An imperial guard or palace guard is a special group of troops (or a member thereof) of an empire, typically closely associated directly with the Emperor or Empress. Usually these troops embody a more elite status than other imperial forces, including the regular armed forces, and maintain special rights, privileges and traditions.

Because the head of state often wishes to be protected by the best soldiers available, their numbers and organisation may be expanded to carry out additional tasks. Napoleon's Imperial Guard is an example of this. 

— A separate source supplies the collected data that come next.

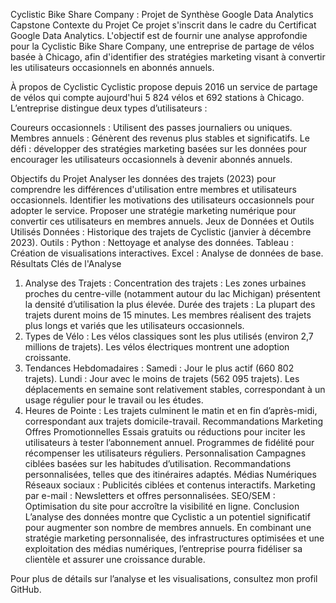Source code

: Cyclistic Bike Share Company : Projet de Synthèse Google Data Analytics Capstone
Contexte du Projet
Ce projet s'inscrit dans le cadre du Certificat Google Data Analytics. L'objectif est de fournir une analyse approfondie pour la Cyclistic Bike Share Company, une entreprise de partage de vélos basée à Chicago, afin d'identifier des stratégies marketing visant à convertir les utilisateurs occasionnels en abonnés annuels.

À propos de Cyclistic
Cyclistic propose depuis 2016 un service de partage de vélos qui compte aujourd'hui 5 824 vélos et 692 stations à Chicago.
L’entreprise distingue deux types d’utilisateurs :

Coureurs occasionnels : Utilisent des passes journaliers ou uniques.
Membres annuels : Génèrent des revenus plus stables et significatifs.
Le défi : développer des stratégies marketing basées sur les données pour encourager les utilisateurs occasionnels à devenir abonnés annuels.

Objectifs du Projet
Analyser les données des trajets (2023) pour comprendre les différences d'utilisation entre membres et utilisateurs occasionnels.
Identifier les motivations des utilisateurs occasionnels pour adopter le service.
Proposer une stratégie marketing numérique pour convertir ces utilisateurs en membres annuels.
Jeux de Données et Outils Utilisés
Données : Historique des trajets de Cyclistic (janvier à décembre 2023).
Outils :
Python : Nettoyage et analyse des données.
Tableau : Création de visualisations interactives.
Excel : Analyse de données de base.
Résultats Clés de l'Analyse
1. Analyse des Trajets :
Concentration des trajets : Les zones urbaines proches du centre-ville (notamment autour du lac Michigan) présentent la densité d’utilisation la plus élevée.
Durée des trajets :
La plupart des trajets durent moins de 15 minutes.
Les membres réalisent des trajets plus longs et variés que les utilisateurs occasionnels.
2. Types de Vélo :
Les vélos classiques sont les plus utilisés (environ 2,7 millions de trajets).
Les vélos électriques montrent une adoption croissante.
3. Tendances Hebdomadaires :
Samedi : Jour le plus actif (660 802 trajets).
Lundi : Jour avec le moins de trajets (562 095 trajets).
Les déplacements en semaine sont relativement stables, correspondant à un usage régulier pour le travail ou les études.
4. Heures de Pointe :
Les trajets culminent le matin et en fin d’après-midi, correspondant aux trajets domicile-travail.
Recommandations Marketing
Offres Promotionnelles
Essais gratuits ou réductions pour inciter les utilisateurs à tester l’abonnement annuel.
Programmes de fidélité pour récompenser les utilisateurs réguliers.
Personnalisation
Campagnes ciblées basées sur les habitudes d’utilisation.
Recommandations personnalisées, telles que des itinéraires adaptés.
Médias Numériques
Réseaux sociaux : Publicités ciblées et contenus interactifs.
Marketing par e-mail : Newsletters et offres personnalisées.
SEO/SEM : Optimisation du site pour accroître la visibilité en ligne.
Conclusion
L’analyse des données montre que Cyclistic a un potentiel significatif pour augmenter son nombre de membres annuels. En combinant une stratégie marketing personnalisée, des infrastructures optimisées et une exploitation des médias numériques, l’entreprise pourra fidéliser sa clientèle et assurer une croissance durable.

Pour plus de détails sur l’analyse et les visualisations, consultez mon profil GitHub.
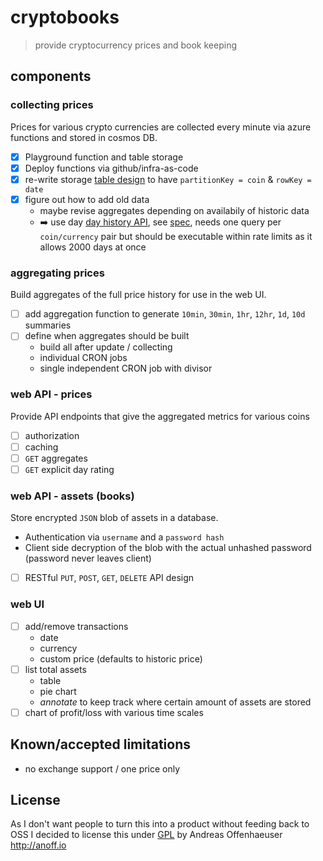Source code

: # cryptobooks

> provide cryptocurrency prices and book keeping

## components

### collecting prices

Prices for various crypto currencies are collected every minute via azure functions and stored in cosmos DB.

* [x] Playground function and table storage
* [x] Deploy functions via github/infra-as-code
* [x] re-write storage [table design](https://docs.microsoft.com/en-us/azure/storage/storage-table-design-guide) to have `partitionKey = coin` & `rowKey = date`
* [x] figure out how to add old data
    * maybe revise aggregates depending on availabily of historic data
    * ➡️ use day [day history API](https://min-api.cryptocompare.com/data/histoday?fsym=BTC&tsym=USD&limit=1000), see [spec](https://www.cryptocompare.com/api/#-api-data-histoday-), needs one query per `coin/currency` pair but should be executable within rate limits as it allows 2000 days at once

### aggregating prices

Build aggregates of the full price history for use in the web UI.

* [ ] add aggregation function to generate `10min`, `30min`, `1hr`, `12hr`, `1d`, `10d` summaries
* [ ] define when aggregates should be built
    * build all after update / collecting
    * individual CRON jobs
    * single independent CRON job with divisor

### web API - prices

Provide API endpoints that give the aggregated metrics for various coins

* [ ] authorization
* [ ] caching
* [ ] `GET` aggregates
* [ ] `GET` explicit day rating

### web API - assets (books)

Store encrypted `JSON` blob of assets in a database.

* Authentication via `username` and a `password hash`
* Client side decryption of the blob with the actual unhashed password (password never leaves client)

* [ ] RESTful `PUT`, `POST`, `GET`, `DELETE` API design

### web UI

* [ ] add/remove transactions
    * date
    * currency
    * custom price (defaults to historic price)
* [ ] list total assets
    * table
    * pie chart
    * _annotate_ to keep track where certain amount of assets are stored
* [ ] chart of profit/loss with various time scales

## Known/accepted limitations

* no exchange support / one price only

## License

As I don't want people to turn this into a product without feeding back to OSS I decided to license this under [GPL](./LICENSE) by Andreas Offenhaeuser <http://anoff.io>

In heterogeneous polities reliant on a greater degree of coercion to maintain central authority the political reliability and loyalty of the guard is the most important factor in their recruitment. In such cases the ranks of the guard may be filled with on the one hand royal kinsman and clansman with a stake in the survival of the ruling family, and on the other with members socially and culturally divorced from the general population and therefore reliant on imperial patronage for their survival, for example the Varangian Guards (recruiting solely foreigners), and the Janissaries (Christian children taken as slaves from childhood, to serve the Muslim sultan).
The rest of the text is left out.